Do Brasil a Dubai: Gêmeos do Rap são os primeiros artistas brasileiros a se apresentar no Burj Khalifa

Gêmeos do rap e Siyabulela Mandela, bisneto de Nelson Mandela
Siyabulela Mandela, bisneto de Nelson Mandela, estava presente
P.A & P.H, conhecidos como “Twins of Rap”, se apresentaram em Dubai como convidados musicais do iSuccess Awards, evento internacional de gala que reuniu criadores, empreendedores e representantes da economia criativa no Armani Pavilion, espaço localizado no complexo do Burj Khalifa. O megashow da noite foi produzido pelo diretor e produtor de Hollywood Eduard Irimia.
A participação marca mais um passo na circulação internacional da dupla, que vem construindo, nos últimos anos, uma trajetória fora do circuito tradicional da música brasileira, conectando sua produção autoral a eventos e redes culturais em diferentes territórios. A passagem por Dubai insere o rap brasileiro em um contexto ainda pouco explorado por artistas independentes do país: o circuito de eventos e encontros internacionais no Oriente Médio.
Além da apresentação, a viagem integrou uma agenda mais ampla de intercâmbios e articulações internacionais do duo, que se prepara para lançar novos trabalhos ao longo de 2026. A proposta musical de P.A & P.H transita entre rap, trap e R&B, com letras que abordam trajetórias periféricas e circulação global de artistas pretos brasileiros.
Para além da atuação artística, P.A & P.H também vêm ampliando sua presença em iniciativas ligadas à economia criativa e a negócios internacionais. Recentemente, os artistas se tornaram sócios-investidores da Montecarlo Telecom, ao lado do empresário Stephen Phillip, movimento que reflete o interesse da dupla em construir pontes entre cultura, empreendedorismo e circulação global.
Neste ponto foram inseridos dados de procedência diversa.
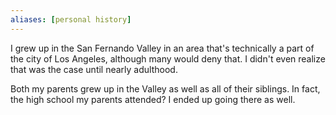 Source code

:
 ```yaml
---
aliases: [personal history]
---
```


I grew up in the San Fernando Valley in an area that's technically a part of the city of Los Angeles, although many would deny that.
I didn't even realize that was the case until nearly adulthood.

Both my parents grew up in the Valley as well as all of their siblings.
In fact, the high school my parents attended?
I ended up going there as well. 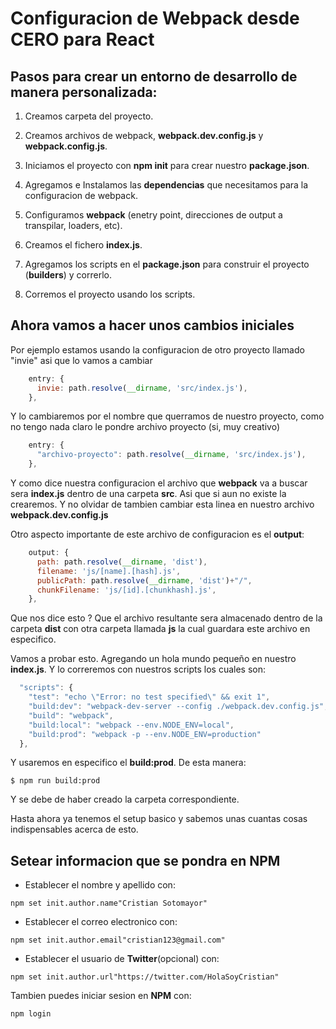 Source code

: # Configuracion de Webpack desde CERO para React



## Pasos para crear un entorno de desarrollo de manera personalizada:

1. Creamos carpeta del proyecto.

2. Creamos archivos de webpack, **webpack.dev.config.js** y **webpack.config.js**.

3. Iniciamos el proyecto con **npm init** para crear nuestro **package.json**.

4. Agregamos e Instalamos las **dependencias** que necesitamos para la configuracion de webpack.

5. Configuramos **webpack** (enetry point, direcciones de output a transpilar, loaders, etc).

6. Creamos el fichero **index.js**.

7. Agregamos los scripts en el **package.json** para construir el proyecto (**builders**) y correrlo.

8. Corremos el proyecto usando los scripts.


 
## Ahora vamos a hacer unos cambios iniciales

Por ejemplo estamos usando la configuracion de otro proyecto llamado "invie" asi que lo vamos a cambiar 

```js
    entry: {
      invie: path.resolve(__dirname, 'src/index.js'),
    },
```

Y lo cambiaremos por el nombre que querramos de nuestro proyecto, como no tengo nada claro le pondre archivo proyecto (si, muy creativo)

```js
    entry: {
      "archivo-proyecto": path.resolve(__dirname, 'src/index.js'),
    },
```

Y como dice nuestra configuracion el archivo que **webpack** va a buscar sera **index.js** dentro de una carpeta **src**. Asi que si aun no existe la crearemos. Y no olvidar de tambien cambiar esta linea en nuestro archivo **webpack.dev.config.js**

Otro aspecto importante de este archivo de configuracion es el **output**:

```js
    output: {
      path: path.resolve(__dirname, 'dist'),
      filename: 'js/[name].[hash].js',
      publicPath: path.resolve(__dirname, 'dist')+"/",
      chunkFilename: 'js/[id].[chunkhash].js',
    },
```

Que nos dice esto ? Que el archivo resultante sera almacenado dentro de la carpeta **dist** con otra carpeta llamada **js** la cual guardara este archivo en especifico.

Vamos a probar esto. Agregando un hola mundo pequeño en nuestro **index.js**. Y lo correremos con nuestros scripts los cuales son:

```js
  "scripts": {
    "test": "echo \"Error: no test specified\" && exit 1",
    "build:dev": "webpack-dev-server --config ./webpack.dev.config.js",
    "build": "webpack",
    "build:local": "webpack --env.NODE_ENV=local",
    "build:prod": "webpack -p --env.NODE_ENV=production"
  },
```

Y usaremos en especifico el **build:prod**. De esta manera:

```console
$ npm run build:prod
```

Y se debe de haber creado la carpeta correspondiente.

Hasta ahora ya tenemos el setup basico y sabemos unas cuantas cosas indispensables acerca de esto.

## Setear informacion que se pondra en NPM

- Establecer el nombre y apellido con:
```console
npm set init.author.name"Cristian Sotomayor"
```
- Establecer el correo electronico con:
```console
npm set init.author.email"cristian123@gmail.com"
```

- Establecer el usuario de **Twitter**(opcional) con:
```console
npm set init.author.url"https://twitter.com/HolaSoyCristian"
```

Tambien puedes iniciar sesion en **NPM** con:
```console
npm login
```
“A gente vem de um contexto em que a música sempre foi ferramenta de atravessamento social. Estar em Dubai é sobre ocupar espaços onde a arte brasileira ainda circula pouco”, afirmam os artistas.
No repertório apresentado em Dubai, a dupla incluiu “Levante os Punhos”, faixa marcada por um discurso de enfrentamento ao racismo e afirmação de identidades negras. A performance contou ainda com a participação especial do artista Ramy, do Congo, reforçando o caráter internacional e multicultural do encontro no palco.
“Pra gente, é muito simbólico poder dizer que somos os primeiros artistas brasileiros a cantar no Burj Khalifa, o prédio mais alto do mundo. É sobre corpos pretos ocupando um dos símbolos máximos do poder global e reescrevendo imaginários sobre quem pode estar nesses lugares”, dizem.